- Opening Delimiter -

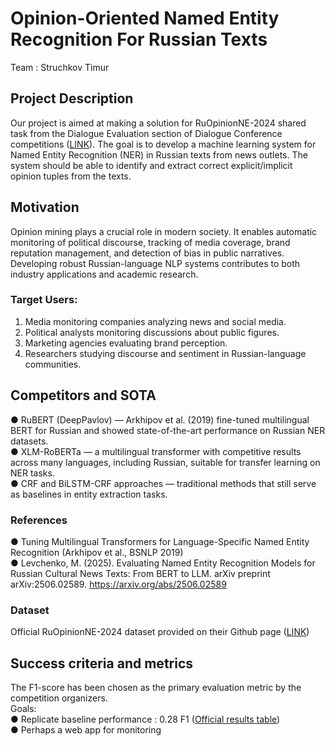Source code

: # Opinion-Oriented Named Entity Recognition For Russian Texts
Team : Struchkov Timur
## Project Description
Our project is aimed at making a solution for RuOpinionNE-2024 shared task
from the Dialogue Evaluation section of Dialogue Conference competitions ([LINK](dialogue-conf.org/evaluation/ruopinionne-2024/)). The goal
is to develop a machine learning system for Named Entity Recognition (NER) in Russian
texts from news outlets. The system should be able to identify and extract correct
explicit/implicit opinion tuples from the texts.
## Motivation
Opinion mining plays a crucial role in modern society. It enables automatic
monitoring of political discourse, tracking of media coverage, brand reputation management,
and detection of bias in public narratives. Developing robust Russian-language NLP systems
contributes to both industry applications and academic research.
### Target Users:
1. Media monitoring companies analyzing news and social media.
2. Political analysts monitoring discussions about public figures.
3. Marketing agencies evaluating brand perception.
4. Researchers studying discourse and sentiment in Russian-language communities.
## Competitors and SOTA
● RuBERT (DeepPavlov) — Arkhipov et al. (2019) fine-tuned multilingual BERT for
Russian and showed state-of-the-art performance on Russian NER datasets.\
● XLM-RoBERTa — a multilingual transformer with competitive results across many
languages, including Russian, suitable for transfer learning on NER tasks.\
● CRF and BiLSTM-CRF approaches — traditional methods that still serve as
baselines in entity extraction tasks.
### References
● Tuning Multilingual Transformers for Language-Specific Named Entity Recognition
(Arkhipov et al., BSNLP 2019)\
● Levchenko, M. (2025). Evaluating Named Entity Recognition Models for Russian
Cultural News Texts: From BERT to LLM. arXiv preprint arXiv:2506.02589.
https://arxiv.org/abs/2506.02589
### Dataset
Official RuOpinionNE-2024 dataset provided on their Github page ([LINK](https://github.com/dialogue-evaluation/RuOpinionNE-2024/blob/master/train.jsonl))
## Success criteria and metrics
The F1-score has been chosen as the primary evaluation metric by the competition
organizers.\
Goals:\
● Replicate baseline performance : 0.28 F1 ([Official results table](codalab.lisn.upsaclay.fr/competitions/20244#results))\
● Perhaps a web app for monitoring
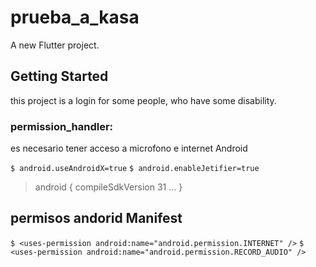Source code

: # prueba_a_kasa

A new Flutter project.

## Getting Started

this project is a login for some people, who have some disability.

### permission_handler:

es necesario tener acceso a microfono e internet Android

`$ android.useAndroidX=true`
`$ android.enableJetifier=true`

> android {
> compileSdkVersion 31
> ...
> }

## permisos andorid Manifest

`$ <uses-permission android:name="android.permission.INTERNET" />`
`$ <uses-permission android:name="android.permission.RECORD_AUDIO" />`
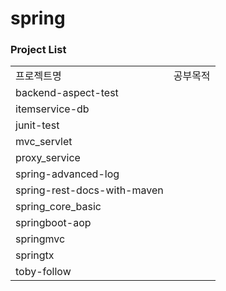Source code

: # spring

### Project List
| | |
|-|-|
|프로젝트명|공부목적|
|backend-aspect-test||
|itemservice-db||
|junit-test||
|mvc_servlet||
|proxy_service||
|spring-advanced-log||
|spring-rest-docs-with-maven||
|spring_core_basic||
|springboot-aop||
|springmvc||
|springtx||
|toby-follow||
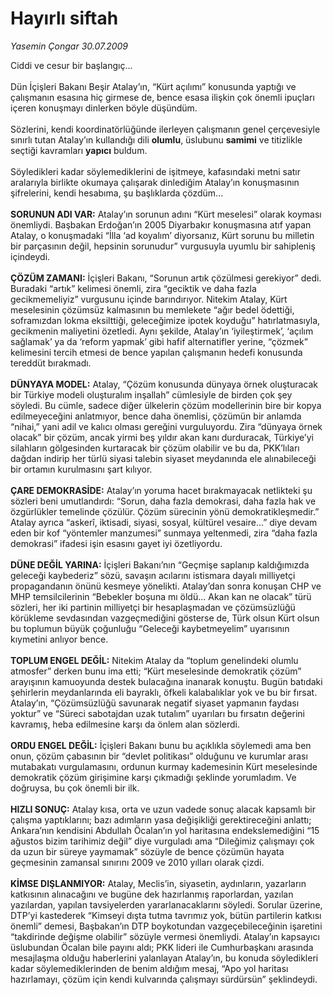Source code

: # Hayırlı siftah

*Yasemin Çongar 30.07.2009*

<div class="taraf_structure_2col_1zq">
<div class="margen_n">



 <p>Ciddi ve cesur bir başlangıç... <br/><br/>Dün İçişleri Bakanı Beşir Atalay’ın, “Kürt açılımı” konusunda yaptığı ve çalışmanın esasına hiç girmese de, bence esasa ilişkin çok önemli ipuçları içeren konuşmayı dinlerken böyle düşündüm. <br/><br/>Sözlerini, kendi koordinatörlüğünde ilerleyen çalışmanın genel çerçevesiyle sınırlı tutan Atalay’ın kullandığı dili <b>olumlu</b>, üslubunu <b>samimi</b> ve titizlikle seçtiği kavramları <b>yapıcı</b> buldum. <br/><br/>Söyledikleri kadar söylemediklerini de işitmeye, kafasındaki metni satır aralarıyla birlikte okumaya çalışarak dinlediğim Atalay’ın konuşmasının şifrelerini, kendi hesabıma, şu başlıklarda çözdüm... <b><br/><br/>SORUNUN ADI VAR:</b> Atalay’ın sorunun adını “Kürt meselesi” olarak koyması önemliydi. Başbakan Erdoğan’ın 2005 Diyarbakır konuşmasına atıf yapan Atalay, o konuşmadaki “İlla ‘ad koyalım’ diyorsanız, Kürt sorunu bu milletin bir parçasının değil, hepsinin sorunudur” vurgusuyla uyumlu bir sahipleniş içindeydi.<b> <br/><br/>ÇÖZÜM ZAMANI:</b> İçişleri Bakanı, “Sorunun artık çözülmesi gerekiyor” dedi. Buradaki “artık” kelimesi önemli, zira “geciktik ve daha fazla gecikmemeliyiz” vurgusunu içinde barındırıyor. Nitekim Atalay, Kürt meselesinin çözümsüz kalmasının bu memlekete “ağır bedel ödettiği, soframızdan lokma eksilttiği, geleceğimize ipotek koyduğu” hatırlatmasıyla, gecikmenin maliyetini özetledi. Aynı şekilde, Atalay’ın ‘iyileştirmek’, ‘açılım sağlamak’ ya da ‘reform yapmak’ gibi hafif alternatifler yerine, “çözmek” kelimesini tercih etmesi de bence yapılan çalışmanın hedefi konusunda tereddüt bırakmadı. <b><br/><br/>DÜNYAYA MODEL:</b> Atalay, “Çözüm konusunda dünyaya örnek oluşturacak bir Türkiye modeli oluşturalım inşallah” cümlesiyle de birden çok şey söyledi. Bu cümle, sadece diğer ülkelerin çözüm modellerinin bire bir kopya edilmeyeceğini anlatmıyor, bence daha önemlisi, çözümün bir anlamda “nihai,” yani adil ve kalıcı olması gereğini vurguluyordu. Zira “dünyaya örnek olacak” bir çözüm, ancak yirmi beş yıldır akan kanı durduracak, Türkiye’yi silahların gölgesinden kurtaracak bir çözüm olabilir ve bu da, PKK’lıları dağdan indirip her türlü siyasi talebin siyaset meydanında ele alınabileceği bir ortamın kurulmasını şart kılıyor.<b> <br/><br/>ÇARE DEMOKRASİDE:</b> Atalay’ın yoruma hacet bırakmayacak netlikteki şu sözleri beni umutlandırdı: “Sorun, daha fazla demokrasi, daha fazla hak ve özgürlükler temelinde çözülür. Çözüm sürecinin yönü demokratikleşmedir.” Atalay ayrıca “askerî, iktisadi, siyasi, sosyal, kültürel vesaire...” diye devam eden bir kof “yöntemler manzumesi” sunmaya yeltenmedi, zira “daha fazla demokrasi” ifadesi işin esasını gayet iyi özetliyordu.<b> <br/><br/>DÜNE DEĞİL YARINA:</b> İçişleri Bakanı’nın “Geçmişe saplanıp kaldığımızda geleceği kaybederiz” sözü, savaşın acılarını istismara dayalı milliyetçi propagandanın önünü kesmeye yönelikti. Atalay’dan sonra konuşan CHP ve MHP temsilcilerinin “Bebekler boşuna mı öldü... Akan kan ne olacak” türü sözleri, her iki partinin milliyetçi bir hesaplaşmadan ve çözümsüzlüğü körükleme sevdasından vazgeçmediğini gösterse de, Türk olsun Kürt olsun bu toplumun büyük çoğunluğu “Geleceği kaybetmeyelim” uyarısının kıymetini anlıyor bence.<b> <br/><br/>TOPLUM ENGEL DEĞİL:</b> Nitekim Atalay da “toplum genelindeki olumlu atmosfer” derken bunu ima etti; “Kürt meselesinde demokratik çözüm” arayışının kamuoyunda destek bulacağına inanarak konuştu. Bugün batıdaki şehirlerin meydanlarında eli bayraklı, öfkeli kalabalıklar yok ve bu bir fırsat. Atalay’ın, “Çözümsüzlüğü savunarak negatif siyaset yapmanın faydası yoktur” ve “Süreci sabotajdan uzak tutalım” uyarıları bu fırsatın değerini kavramış, heba edilmesine karşı da önlem alan sözlerdi.<b> <br/><br/>ORDU ENGEL DEĞİL:</b> İçişleri Bakanı bunu bu açıklıkla söylemedi ama ben onun, çözüm çabasının bir “devlet politikası” olduğunu ve kurumlar arası mutabakatı vurgulamasını, ordunun kurmay kademesinin Kürt meselesinde demokratik çözüm girişimine karşı çıkmadığı şeklinde yorumladım. Ve doğruysa, bu çok önemli bir ilk.<b> <br/><br/>HIZLI SONUÇ:</b> Atalay kısa, orta ve uzun vadede sonuç alacak kapsamlı bir çalışma yaptıklarını; bazı adımların yasa değişikliği gerektireceğini anlattı; Ankara’nın kendisini Abdullah Öcalan’ın yol haritasına endekslemediğini “15 ağustos bizim tarihimiz değil” diye vurguladı ama “Dileğimiz çalışmayı çok da uzun bir süreye yaymamak” sözüyle de bence çözümün hayata geçmesinin zamansal sınırını 2009 ve 2010 yılları olarak çizdi. <b><br/><br/>KİMSE DIŞLANMIYOR:</b> Atalay, Meclis’in, siyasetin, aydınların, yazarların katkısının alınacağını ve bugüne dek hazırlanmış raporlardan, yazılan yazılardan, yapılan tavsiyelerden yararlanacaklarını söyledi. Sorular üzerine, DTP’yi kastederek “Kimseyi dışta tutma tavrımız yok, bütün partilerin katkısı önemli” demesi, Başbakan’ın DTP boykotundan vazgeçebileceğinin işaretini “takdirinde değişme olabilir” sözüyle vermesi önemliydi. Atalay’ın kapsayıcı üslubundan Öcalan bile payını aldı; PKK lideri ile Cumhurbaşkanı arasında mesajlaşma olduğu haberlerini yalanlayan Atalay’ın, bu konuda söyledikleri kadar söylemediklerinden de benim aldığım mesaj, “Apo yol haritası hazırlamayı, çözüm için kendi kulvarında çalışmayı sürdürsün” şeklindeydi.</p>
<br/>
<br/>
<br/>



<br/>


<div id="taraf_not">
</div>

</div>


</div>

- Closing Delimiter -

» **Exercise goal**
The required output is every line above that contains the string "true".

» **Task response**
`$ android.useAndroidX=true`
`$ android.enableJetifier=true`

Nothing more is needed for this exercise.